Every line from the one bearing "그리고 요구사항이 추가되면 3에서 시작할 것이 아니라 다시 1부터 시작하자." through the last line of the entries should be printed exactly, with no other output.

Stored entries
********************

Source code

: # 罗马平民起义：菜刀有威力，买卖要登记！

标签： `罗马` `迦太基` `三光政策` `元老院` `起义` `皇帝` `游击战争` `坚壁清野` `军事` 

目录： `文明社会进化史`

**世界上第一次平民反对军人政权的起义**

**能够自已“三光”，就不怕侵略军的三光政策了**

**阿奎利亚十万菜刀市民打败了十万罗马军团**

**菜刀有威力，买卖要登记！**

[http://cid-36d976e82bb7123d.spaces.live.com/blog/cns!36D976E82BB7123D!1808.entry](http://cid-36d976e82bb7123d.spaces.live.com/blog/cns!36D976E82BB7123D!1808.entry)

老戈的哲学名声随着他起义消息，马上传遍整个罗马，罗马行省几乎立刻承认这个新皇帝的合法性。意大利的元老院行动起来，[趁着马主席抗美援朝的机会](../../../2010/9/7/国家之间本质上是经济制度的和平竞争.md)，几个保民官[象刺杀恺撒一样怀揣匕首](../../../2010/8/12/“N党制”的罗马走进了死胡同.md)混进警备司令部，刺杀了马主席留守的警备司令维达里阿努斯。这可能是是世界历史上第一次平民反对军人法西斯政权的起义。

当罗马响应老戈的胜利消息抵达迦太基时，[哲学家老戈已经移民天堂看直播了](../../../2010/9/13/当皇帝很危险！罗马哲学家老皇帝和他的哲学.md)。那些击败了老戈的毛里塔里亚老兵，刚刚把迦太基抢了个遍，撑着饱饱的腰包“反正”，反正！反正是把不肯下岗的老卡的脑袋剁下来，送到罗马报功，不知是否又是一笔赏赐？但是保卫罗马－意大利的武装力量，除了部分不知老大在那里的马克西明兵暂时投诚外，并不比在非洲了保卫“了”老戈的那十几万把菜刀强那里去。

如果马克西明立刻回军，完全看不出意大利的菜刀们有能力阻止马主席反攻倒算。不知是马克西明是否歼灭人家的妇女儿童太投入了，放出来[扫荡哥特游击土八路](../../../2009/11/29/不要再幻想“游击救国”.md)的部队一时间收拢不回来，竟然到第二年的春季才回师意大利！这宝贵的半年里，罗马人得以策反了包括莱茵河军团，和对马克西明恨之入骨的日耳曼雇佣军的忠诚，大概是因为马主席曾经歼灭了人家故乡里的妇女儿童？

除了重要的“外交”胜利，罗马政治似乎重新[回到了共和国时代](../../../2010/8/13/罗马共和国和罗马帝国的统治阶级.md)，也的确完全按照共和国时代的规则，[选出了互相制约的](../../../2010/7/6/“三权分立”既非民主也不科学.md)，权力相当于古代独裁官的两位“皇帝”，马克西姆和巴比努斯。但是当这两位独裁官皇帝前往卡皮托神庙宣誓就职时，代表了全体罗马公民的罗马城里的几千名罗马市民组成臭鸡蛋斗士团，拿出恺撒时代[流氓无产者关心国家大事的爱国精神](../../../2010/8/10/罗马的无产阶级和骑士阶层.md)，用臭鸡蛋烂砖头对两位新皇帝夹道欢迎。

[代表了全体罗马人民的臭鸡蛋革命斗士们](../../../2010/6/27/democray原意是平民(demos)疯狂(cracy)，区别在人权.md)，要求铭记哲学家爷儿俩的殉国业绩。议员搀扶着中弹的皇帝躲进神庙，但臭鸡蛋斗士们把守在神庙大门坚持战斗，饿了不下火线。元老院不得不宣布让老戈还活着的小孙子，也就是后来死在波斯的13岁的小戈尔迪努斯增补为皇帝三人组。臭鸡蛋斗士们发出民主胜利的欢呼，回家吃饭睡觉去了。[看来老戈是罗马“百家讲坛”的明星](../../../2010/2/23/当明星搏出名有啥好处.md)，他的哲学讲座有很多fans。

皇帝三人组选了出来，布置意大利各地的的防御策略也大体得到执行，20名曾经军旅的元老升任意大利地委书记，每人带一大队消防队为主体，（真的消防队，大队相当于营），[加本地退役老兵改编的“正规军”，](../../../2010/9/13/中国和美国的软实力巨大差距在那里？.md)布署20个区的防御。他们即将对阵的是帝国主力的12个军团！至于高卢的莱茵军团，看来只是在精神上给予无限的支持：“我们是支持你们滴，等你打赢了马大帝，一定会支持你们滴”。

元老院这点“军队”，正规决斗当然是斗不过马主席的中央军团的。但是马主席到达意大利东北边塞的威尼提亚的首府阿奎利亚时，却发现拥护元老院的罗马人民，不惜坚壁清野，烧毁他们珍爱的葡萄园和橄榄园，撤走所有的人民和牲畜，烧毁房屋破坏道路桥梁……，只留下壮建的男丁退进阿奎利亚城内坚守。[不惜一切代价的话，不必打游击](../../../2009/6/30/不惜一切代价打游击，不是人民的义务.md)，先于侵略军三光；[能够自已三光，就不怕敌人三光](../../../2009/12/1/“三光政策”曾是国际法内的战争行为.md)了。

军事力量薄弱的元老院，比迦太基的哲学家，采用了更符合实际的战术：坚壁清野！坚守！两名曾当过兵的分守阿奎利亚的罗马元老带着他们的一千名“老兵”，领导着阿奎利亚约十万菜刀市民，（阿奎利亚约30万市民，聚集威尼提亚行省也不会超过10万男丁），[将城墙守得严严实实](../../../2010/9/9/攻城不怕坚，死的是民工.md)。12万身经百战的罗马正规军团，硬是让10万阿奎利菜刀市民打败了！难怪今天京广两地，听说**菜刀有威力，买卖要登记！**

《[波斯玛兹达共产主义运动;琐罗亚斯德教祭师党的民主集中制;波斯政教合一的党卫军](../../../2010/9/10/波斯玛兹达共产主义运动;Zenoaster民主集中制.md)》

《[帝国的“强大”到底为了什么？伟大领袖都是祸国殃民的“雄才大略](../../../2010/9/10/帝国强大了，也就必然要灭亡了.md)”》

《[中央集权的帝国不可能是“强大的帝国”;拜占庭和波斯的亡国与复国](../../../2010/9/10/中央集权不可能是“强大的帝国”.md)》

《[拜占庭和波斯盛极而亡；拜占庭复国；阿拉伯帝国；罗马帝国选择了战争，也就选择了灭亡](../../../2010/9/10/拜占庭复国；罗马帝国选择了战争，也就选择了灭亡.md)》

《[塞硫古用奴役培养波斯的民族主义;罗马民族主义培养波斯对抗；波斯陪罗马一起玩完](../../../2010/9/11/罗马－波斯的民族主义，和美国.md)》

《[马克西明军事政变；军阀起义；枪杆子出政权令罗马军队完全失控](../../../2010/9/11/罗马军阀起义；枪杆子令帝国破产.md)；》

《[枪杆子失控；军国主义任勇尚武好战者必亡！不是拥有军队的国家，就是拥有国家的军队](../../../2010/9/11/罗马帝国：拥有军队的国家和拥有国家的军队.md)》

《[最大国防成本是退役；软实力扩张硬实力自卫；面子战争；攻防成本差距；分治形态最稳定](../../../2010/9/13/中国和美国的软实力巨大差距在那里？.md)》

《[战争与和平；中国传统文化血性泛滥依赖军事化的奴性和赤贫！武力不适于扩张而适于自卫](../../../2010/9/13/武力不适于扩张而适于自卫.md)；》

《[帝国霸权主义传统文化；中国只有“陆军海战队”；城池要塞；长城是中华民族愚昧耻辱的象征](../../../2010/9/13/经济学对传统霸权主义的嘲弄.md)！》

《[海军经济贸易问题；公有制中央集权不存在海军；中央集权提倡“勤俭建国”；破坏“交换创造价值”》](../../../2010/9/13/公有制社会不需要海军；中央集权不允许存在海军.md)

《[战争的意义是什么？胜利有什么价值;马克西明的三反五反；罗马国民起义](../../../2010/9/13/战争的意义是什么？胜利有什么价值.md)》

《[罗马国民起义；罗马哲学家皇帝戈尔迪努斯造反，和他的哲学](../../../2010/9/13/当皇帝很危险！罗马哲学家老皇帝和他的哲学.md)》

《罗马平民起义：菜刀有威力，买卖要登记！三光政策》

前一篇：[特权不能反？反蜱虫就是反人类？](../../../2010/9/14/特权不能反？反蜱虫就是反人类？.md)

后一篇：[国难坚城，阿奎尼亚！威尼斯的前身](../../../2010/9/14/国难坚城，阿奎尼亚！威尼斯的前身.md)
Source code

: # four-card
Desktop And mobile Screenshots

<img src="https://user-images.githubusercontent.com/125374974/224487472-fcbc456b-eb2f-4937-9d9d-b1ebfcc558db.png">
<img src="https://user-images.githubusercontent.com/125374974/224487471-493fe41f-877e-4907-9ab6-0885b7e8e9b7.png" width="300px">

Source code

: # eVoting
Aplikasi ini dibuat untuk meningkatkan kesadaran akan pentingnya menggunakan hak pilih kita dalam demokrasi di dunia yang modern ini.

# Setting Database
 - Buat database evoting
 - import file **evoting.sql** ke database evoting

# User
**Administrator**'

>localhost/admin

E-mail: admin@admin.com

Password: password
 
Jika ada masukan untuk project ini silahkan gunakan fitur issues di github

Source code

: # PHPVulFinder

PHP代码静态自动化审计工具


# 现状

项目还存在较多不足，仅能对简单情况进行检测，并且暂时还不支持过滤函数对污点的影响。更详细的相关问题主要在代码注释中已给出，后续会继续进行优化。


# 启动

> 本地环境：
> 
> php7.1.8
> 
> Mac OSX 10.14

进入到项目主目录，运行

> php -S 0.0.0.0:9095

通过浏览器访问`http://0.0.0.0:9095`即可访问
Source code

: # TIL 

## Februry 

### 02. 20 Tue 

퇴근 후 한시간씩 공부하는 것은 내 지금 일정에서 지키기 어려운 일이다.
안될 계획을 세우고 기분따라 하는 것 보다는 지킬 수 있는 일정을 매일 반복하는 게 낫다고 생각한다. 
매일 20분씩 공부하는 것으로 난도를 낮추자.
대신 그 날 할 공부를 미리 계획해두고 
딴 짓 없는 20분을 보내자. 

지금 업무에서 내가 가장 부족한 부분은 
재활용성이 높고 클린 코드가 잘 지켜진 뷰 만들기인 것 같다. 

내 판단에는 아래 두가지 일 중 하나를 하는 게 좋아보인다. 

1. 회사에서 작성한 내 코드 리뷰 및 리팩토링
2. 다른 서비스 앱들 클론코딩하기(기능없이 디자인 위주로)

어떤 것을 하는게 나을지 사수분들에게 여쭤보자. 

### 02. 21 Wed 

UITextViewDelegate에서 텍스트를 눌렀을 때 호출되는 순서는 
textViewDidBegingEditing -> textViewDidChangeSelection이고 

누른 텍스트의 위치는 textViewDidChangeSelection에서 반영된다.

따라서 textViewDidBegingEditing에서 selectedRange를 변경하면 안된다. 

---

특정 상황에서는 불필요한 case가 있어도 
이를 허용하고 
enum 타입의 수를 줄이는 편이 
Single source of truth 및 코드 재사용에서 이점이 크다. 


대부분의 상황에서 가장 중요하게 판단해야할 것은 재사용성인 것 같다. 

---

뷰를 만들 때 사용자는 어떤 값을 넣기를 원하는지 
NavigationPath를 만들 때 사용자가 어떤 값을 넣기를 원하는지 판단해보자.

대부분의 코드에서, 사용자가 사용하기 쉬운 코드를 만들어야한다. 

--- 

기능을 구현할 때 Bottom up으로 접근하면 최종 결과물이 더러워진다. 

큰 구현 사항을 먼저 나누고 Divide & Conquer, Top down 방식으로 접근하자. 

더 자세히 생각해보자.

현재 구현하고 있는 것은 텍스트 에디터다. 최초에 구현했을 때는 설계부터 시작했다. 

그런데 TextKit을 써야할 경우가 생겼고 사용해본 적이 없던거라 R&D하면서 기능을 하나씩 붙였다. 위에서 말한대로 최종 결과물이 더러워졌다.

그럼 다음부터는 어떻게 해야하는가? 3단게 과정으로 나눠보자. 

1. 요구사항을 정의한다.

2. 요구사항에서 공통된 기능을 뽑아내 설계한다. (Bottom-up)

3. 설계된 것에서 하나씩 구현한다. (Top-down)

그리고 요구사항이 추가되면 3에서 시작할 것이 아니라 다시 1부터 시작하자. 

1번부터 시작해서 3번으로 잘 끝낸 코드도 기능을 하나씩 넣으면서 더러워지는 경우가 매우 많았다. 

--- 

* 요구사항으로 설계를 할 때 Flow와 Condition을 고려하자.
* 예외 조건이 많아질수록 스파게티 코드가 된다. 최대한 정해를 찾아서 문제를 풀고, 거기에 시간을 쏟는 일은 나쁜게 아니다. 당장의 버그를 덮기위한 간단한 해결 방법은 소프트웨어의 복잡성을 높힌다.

********************

Solution below
그리고 요구사항이 추가되면 3에서 시작할 것이 아니라 다시 1부터 시작하자. 

1번부터 시작해서 3번으로 잘 끝낸 코드도 기능을 하나씩 넣으면서 더러워지는 경우가 매우 많았다. 

--- 

* 요구사항으로 설계를 할 때 Flow와 Condition을 고려하자.
* 예외 조건이 많아질수록 스파게티 코드가 된다. 최대한 정해를 찾아서 문제를 풀고, 거기에 시간을 쏟는 일은 나쁜게 아니다. 당장의 버그를 덮기위한 간단한 해결 방법은 소프트웨어의 복잡성을 높힌다.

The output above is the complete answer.